══ Material supplied

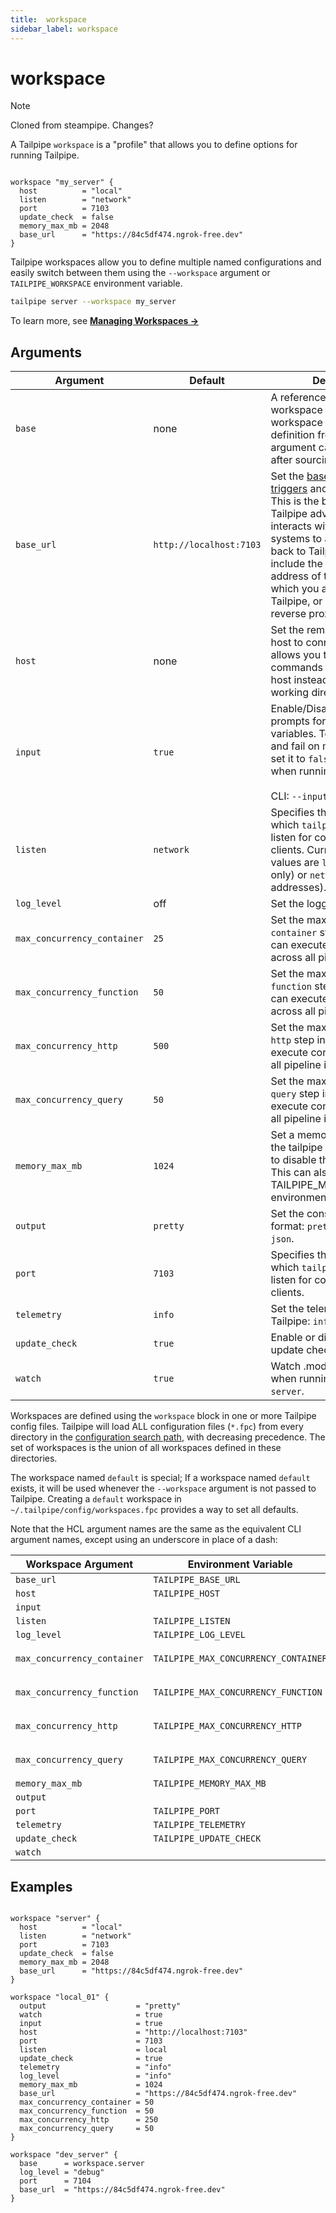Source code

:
 ```yaml
---
title:  workspace
sidebar_label: workspace
---
```

# workspace 

>[!NOTE]
>Cloned from steampipe. Changes?

A Tailpipe `workspace` is a "profile" that allows you to define options for running Tailpipe.  

```hcl

workspace "my_server" {
  host          = "local"
  listen        = "network"
  port          = 7103
  update_check  = false
  memory_max_mb = 2048
  base_url      = "https://84c5df474.ngrok-free.dev"
}
```

Tailpipe workspaces allow you to define multiple named configurations and easily switch between them using the `--workspace` argument or `TAILPIPE_WORKSPACE` 
environment variable. 

```bash
tailpipe server --workspace my_server
```

To learn more, see **[Managing Workspaces →](/docs/run/workspaces)**


## Arguments

| Argument            |    Default  | Description
|---------------------|-----------------------------------------------|-----------------------------------------
| `base`              | none                         | A reference to a named workspace resource that this workspace should source its definition from. Any argument can be overridden after sourcing via base.
| `base_url`          | `http://localhost:7103`      | Set the [base URL](/docs/reference/env-vars/tailpipe_base_url) to use for [triggers](/docs/tailpipe-hcl/trigger) and [integrations](/docs/reference/config-files/integration).  This is the base URL that Tailpipe advertises when it interacts with external systems to allow them to call back to Tailpipe.  This may include the DNS or IP address of the system on which you are running Tailpipe, or it may be a reverse proxy such as [ngrok](https://ngrok.com/).
| `host`              | none                         | Set the remote Tailpipe API host to connect to.  This allows you to run Tailpipe commands against a tailpipe host instead of the current working directory.
| `input`             | `true`                       | Enable/Disable interactive prompts for missing variables.  To disable prompts and fail on missing variables, set it to `false`. This is useful when running from scripts.   <br /> <br /> CLI: `--input`
| `listen`            | `network`                    | Specifies the IP addresses on which `tailpipe server` will listen for connections from clients. Currently supported values are `local` (localhost only) or `network` (all IP addresses).
| `log_level`         | off                          | Set the logging output level
| `max_concurrency_container` | `25` | Set the maximum number of `container` step instances that can execute concurrently across all pipeline instances.
| `max_concurrency_function`  | `50` | Set the maximum number of `function` step instances that can execute concurrently across all pipeline instances.
| `max_concurrency_http`      | `500` | Set the maximum number of `http` step instances that can execute concurrently across all pipeline instances.
| `max_concurrency_query`    | `50` | Set the maximum number of `query` step instances that can execute concurrently across all pipeline instances.
| `memory_max_mb`     | `1024`                       | Set a memory soft limit for the tailpipe process. Set to 0 to disable the memory limit. This can also be set via the TAILPIPE_MEMORY_MAX_MB environment variable.
| `output`            | `pretty`                     | Set the console output format: `pretty`, `plain`, `yaml` or `json`.
| `port`              | `7103`                       | Specifies the TCP port on which `tailpipe server` will listen for connections from clients. 
| `telemetry`         | `info`                       | Set the telemetry level in Tailpipe: `info` or `none` 
| `update_check`      | `true`                       | Enable or disable automatic update checking.
| `watch`             | `true`                       | Watch .mod files for changes when running `tailpipe server`.



Workspaces are defined using the `workspace` block in one or more Tailpipe config files.  Tailpipe will load ALL configuration files (`*.fpc`) from every directory in the [configuration search path](/docs/reference/env-vars/tailpipe_config_path), with decreasing precedence. The set of workspaces is the union of all workspaces defined in these directories.  

The workspace named `default` is special; If a workspace named `default` exists, it will be used whenever the `--workspace` argument is not passed to Tailpipe.  Creating a `default` workspace in `~/.tailpipe/config/workspaces.fpc` provides a way to set all defaults.


Note that the HCL argument names are the same as the equivalent CLI argument names,
except using an underscore in place of a dash:

| Workspace Argument | Environment Variable    | Argument             
|--------------------|-------------------------|----------------------
| `base_url`         | `TAILPIPE_BASE_URL`     | `--base-url`
| `host`             | `TAILPIPE_HOST`         | `--host`
| `input`            |                         | `--input` 
| `listen`           | `TAILPIPE_LISTEN`       | `--listen` 
| `log_level`        | `TAILPIPE_LOG_LEVEL`    |
| `max_concurrency_container` | `TAILPIPE_MAX_CONCURRENCY_CONTAINER` |  `--max-concurrency-container`
| `max_concurrency_function` | `TAILPIPE_MAX_CONCURRENCY_FUNCTION` |  `--max-concurrency-function`
| `max_concurrency_http` | `TAILPIPE_MAX_CONCURRENCY_HTTP` |  `--max-concurrency-http`
| `max_concurrency_query` | `TAILPIPE_MAX_CONCURRENCY_QUERY` |  `--max-concurrency-query`
| `memory_max_mb`    | `TAILPIPE_MEMORY_MAX_MB`|
| `output`           |                         | `--output`
| `port`             | `TAILPIPE_PORT`         | `--port`
| `telemetry`        | `TAILPIPE_TELEMETRY`    |
| `update_check`     | `TAILPIPE_UPDATE_CHECK` | 
| `watch`            |                         | `--watch`


## Examples


```hcl

workspace "server" {
  host          = "local"
  listen        = "network"
  port          = 7103
  update_check  = false
  memory_max_mb = 2048
  base_url      = "https://84c5df474.ngrok-free.dev"
}

workspace "local_01" {
  output                    = "pretty"
  watch                     = true
  input                     = true
  host                      = "http://localhost:7103"
  port                      = 7103
  listen                    = local
  update_check              = true
  telemetry                 = "info"
  log_level                 = "info"
  memory_max_mb             = 1024
  base_url                  = "https://84c5df474.ngrok-free.dev"
  max_concurrency_container = 50
  max_concurrency_function  = 50
  max_concurrency_http      = 250
  max_concurrency_query     = 50
}

workspace "dev_server" {
  base      = workspace.server
  log_level = "debug"
  port      = 7104
  base_url  = "https://84c5df474.ngrok-free.dev"
}
```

════

Description of the task — All lines in the entries above that include "using" should be found and copied.

Response below —
Tailpipe workspaces allow you to define multiple named configurations and easily switch between them using the `--workspace` argument or `TAILPIPE_WORKSPACE` 
Workspaces are defined using the `workspace` block in one or more Tailpipe config files.  Tailpipe will load ALL configuration files (`*.fpc`) from every directory in the [configuration search path](/docs/reference/env-vars/tailpipe_config_path), with decreasing precedence. The set of workspaces is the union of all workspaces defined in these directories.  
except using an underscore in place of a dash:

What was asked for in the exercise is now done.